PROBLEM STATEMENT: Exactly the lines from the one with "[root@ohpc-master:~]# su - user" through the last line of the listing must be given again.
*** Opening RECORDS FOR PROCESSING ***
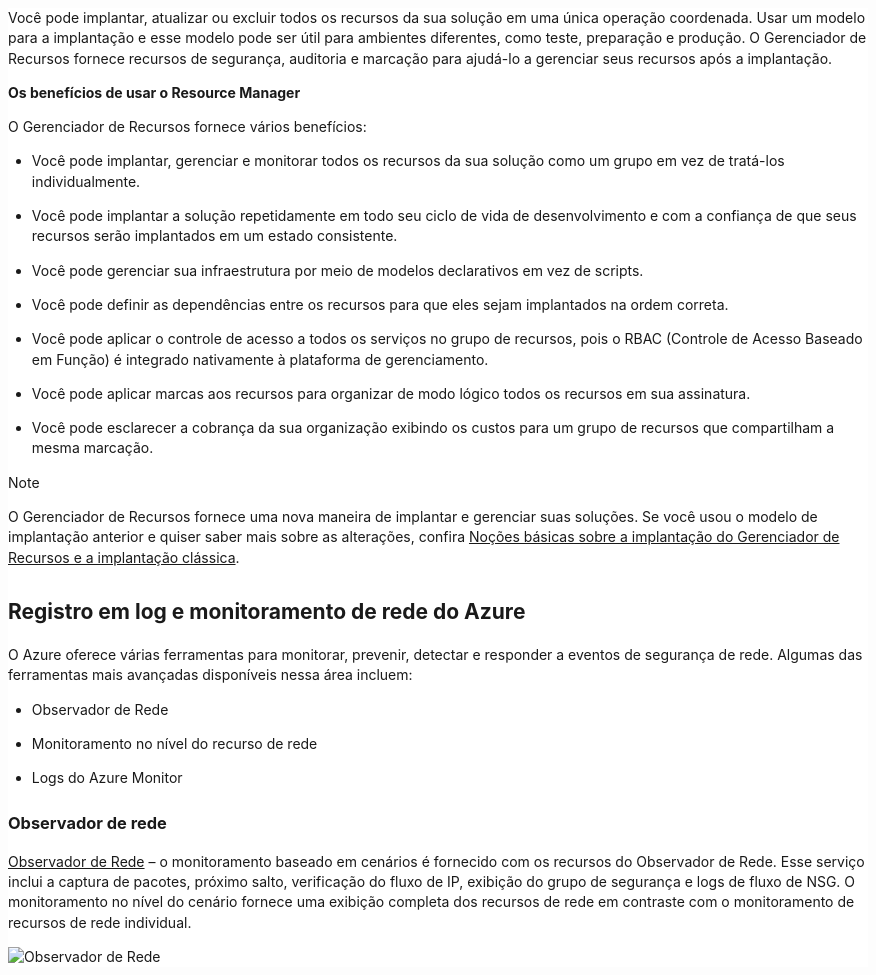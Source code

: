 Você pode implantar, atualizar ou excluir todos os recursos da sua solução em uma única operação coordenada. Usar um modelo para a implantação e esse modelo pode ser útil para ambientes diferentes, como teste, preparação e produção. O Gerenciador de Recursos fornece recursos de segurança, auditoria e marcação para ajudá-lo a gerenciar seus recursos após a implantação.

**Os benefícios de usar o Resource Manager**

O Gerenciador de Recursos fornece vários benefícios:

-   Você pode implantar, gerenciar e monitorar todos os recursos da sua solução como um grupo em vez de tratá-los individualmente.

-   Você pode implantar a solução repetidamente em todo seu ciclo de vida de desenvolvimento e com a confiança de que seus recursos serão implantados em um estado consistente.

-   Você pode gerenciar sua infraestrutura por meio de modelos declarativos em vez de scripts.

-   Você pode definir as dependências entre os recursos para que eles sejam implantados na ordem correta.

-   Você pode aplicar o controle de acesso a todos os serviços no grupo de recursos, pois o RBAC (Controle de Acesso Baseado em Função) é integrado nativamente à plataforma de gerenciamento.

-   Você pode aplicar marcas aos recursos para organizar de modo lógico todos os recursos em sua assinatura.

-   Você pode esclarecer a cobrança da sua organização exibindo os custos para um grupo de recursos que compartilham a mesma marcação.

> [!Note]
> O Gerenciador de Recursos fornece uma nova maneira de implantar e gerenciar suas soluções. Se você usou o modelo de implantação anterior e quiser saber mais sobre as alterações, confira [Noções básicas sobre a implantação do Gerenciador de Recursos e a implantação clássica](../../azure-resource-manager/resource-manager-deployment-model.md).

## <a name="azure-network-logging-and-monitoring"></a>Registro em log e monitoramento de rede do Azure

O Azure oferece várias ferramentas para monitorar, prevenir, detectar e responder a eventos de segurança de rede. Algumas das ferramentas mais avançadas disponíveis nessa área incluem:

-   Observador de Rede

-   Monitoramento no nível do recurso de rede

-   Logs do Azure Monitor

### <a name="network-watcher"></a>Observador de rede

[Observador de Rede](../../network-watcher/network-watcher-monitoring-overview.md) – o monitoramento baseado em cenários é fornecido com os recursos do Observador de Rede. Esse serviço inclui a captura de pacotes, próximo salto, verificação do fluxo de IP, exibição do grupo de segurança e logs de fluxo de NSG. O monitoramento no nível do cenário fornece uma exibição completa dos recursos de rede em contraste com o monitoramento de recursos de rede individual.

 ![Observador de Rede](./media/network-security/azure-network-security-fig-15.png)
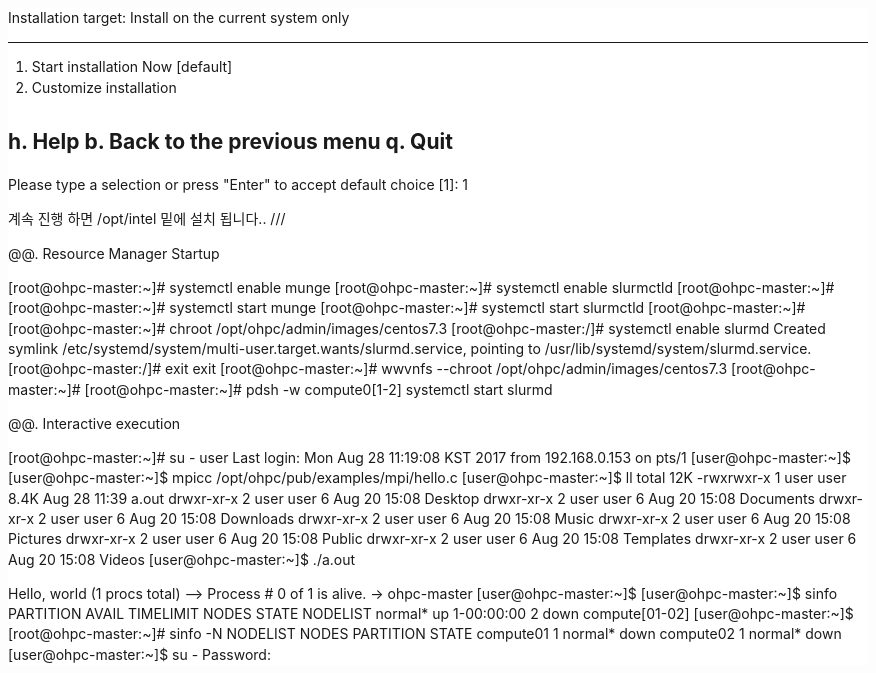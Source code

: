 Installation target:
    Install on the current system only

--------------------------------------------------------------------------------
1. Start installation Now [default]
2. Customize installation

h. Help
b. Back to the previous menu
q. Quit
--------------------------------------------------------------------------------
Please type a selection or press "Enter" to accept default choice [1]: 1

계속    진행 하면    /opt/intel  밑에    설치 됩니다..  ///



@@. Resource Manager Startup

[root@ohpc-master:~]# systemctl enable munge
[root@ohpc-master:~]# systemctl enable slurmctld
[root@ohpc-master:~]#
[root@ohpc-master:~]# systemctl start munge
[root@ohpc-master:~]# systemctl start slurmctld
[root@ohpc-master:~]#
[root@ohpc-master:~]# chroot /opt/ohpc/admin/images/centos7.3
[root@ohpc-master:/]# systemctl enable slurmd
Created symlink /etc/systemd/system/multi-user.target.wants/slurmd.service, pointing to /usr/lib/systemd/system/slurmd.service.
[root@ohpc-master:/]# exit
exit
[root@ohpc-master:~]# wwvnfs --chroot /opt/ohpc/admin/images/centos7.3
[root@ohpc-master:~]#
[root@ohpc-master:~]# pdsh -w compute0[1-2] systemctl start slurmd


@@. Interactive execution

[root@ohpc-master:~]# su - user
Last login: Mon Aug 28 11:19:08 KST 2017 from 192.168.0.153 on pts/1
[user@ohpc-master:~]$
[user@ohpc-master:~]$ mpicc  /opt/ohpc/pub/examples/mpi/hello.c
[user@ohpc-master:~]$ ll
total 12K
-rwxrwxr-x 1 user user 8.4K Aug 28 11:39 a.out
drwxr-xr-x 2 user user    6 Aug 20 15:08 Desktop
drwxr-xr-x 2 user user    6 Aug 20 15:08 Documents
drwxr-xr-x 2 user user    6 Aug 20 15:08 Downloads
drwxr-xr-x 2 user user    6 Aug 20 15:08 Music
drwxr-xr-x 2 user user    6 Aug 20 15:08 Pictures
drwxr-xr-x 2 user user    6 Aug 20 15:08 Public
drwxr-xr-x 2 user user    6 Aug 20 15:08 Templates
drwxr-xr-x 2 user user    6 Aug 20 15:08 Videos
[user@ohpc-master:~]$ ./a.out

 Hello, world (1 procs total)
    --> Process #   0 of   1 is alive. -> ohpc-master
[user@ohpc-master:~]$
[user@ohpc-master:~]$ sinfo
PARTITION AVAIL  TIMELIMIT  NODES  STATE NODELIST
normal*      up 1-00:00:00      2   down compute[01-02]
[user@ohpc-master:~]$
[root@ohpc-master:~]# sinfo -N
NODELIST   NODES PARTITION STATE
compute01      1   normal* down
compute02      1   normal* down
[user@ohpc-master:~]$ su -
Password:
*** Closing RECORDS FOR PROCESSING ***
ANSWER FOR THIS EXERCISE:
[root@ohpc-master:~]# su - user
Last login: Mon Aug 28 11:19:08 KST 2017 from 192.168.0.153 on pts/1
[user@ohpc-master:~]$
[user@ohpc-master:~]$ mpicc  /opt/ohpc/pub/examples/mpi/hello.c
[user@ohpc-master:~]$ ll
total 12K
-rwxrwxr-x 1 user user 8.4K Aug 28 11:39 a.out
drwxr-xr-x 2 user user    6 Aug 20 15:08 Desktop
drwxr-xr-x 2 user user    6 Aug 20 15:08 Documents
drwxr-xr-x 2 user user    6 Aug 20 15:08 Downloads
drwxr-xr-x 2 user user    6 Aug 20 15:08 Music
drwxr-xr-x 2 user user    6 Aug 20 15:08 Pictures
drwxr-xr-x 2 user user    6 Aug 20 15:08 Public
drwxr-xr-x 2 user user    6 Aug 20 15:08 Templates
drwxr-xr-x 2 user user    6 Aug 20 15:08 Videos
[user@ohpc-master:~]$ ./a.out

 Hello, world (1 procs total)
    --> Process #   0 of   1 is alive. -> ohpc-master
[user@ohpc-master:~]$
[user@ohpc-master:~]$ sinfo
PARTITION AVAIL  TIMELIMIT  NODES  STATE NODELIST
normal*      up 1-00:00:00      2   down compute[01-02]
[user@ohpc-master:~]$
[root@ohpc-master:~]# sinfo -N
NODELIST   NODES PARTITION STATE
compute01      1   normal* down
compute02      1   normal* down
[user@ohpc-master:~]$ su -
Password:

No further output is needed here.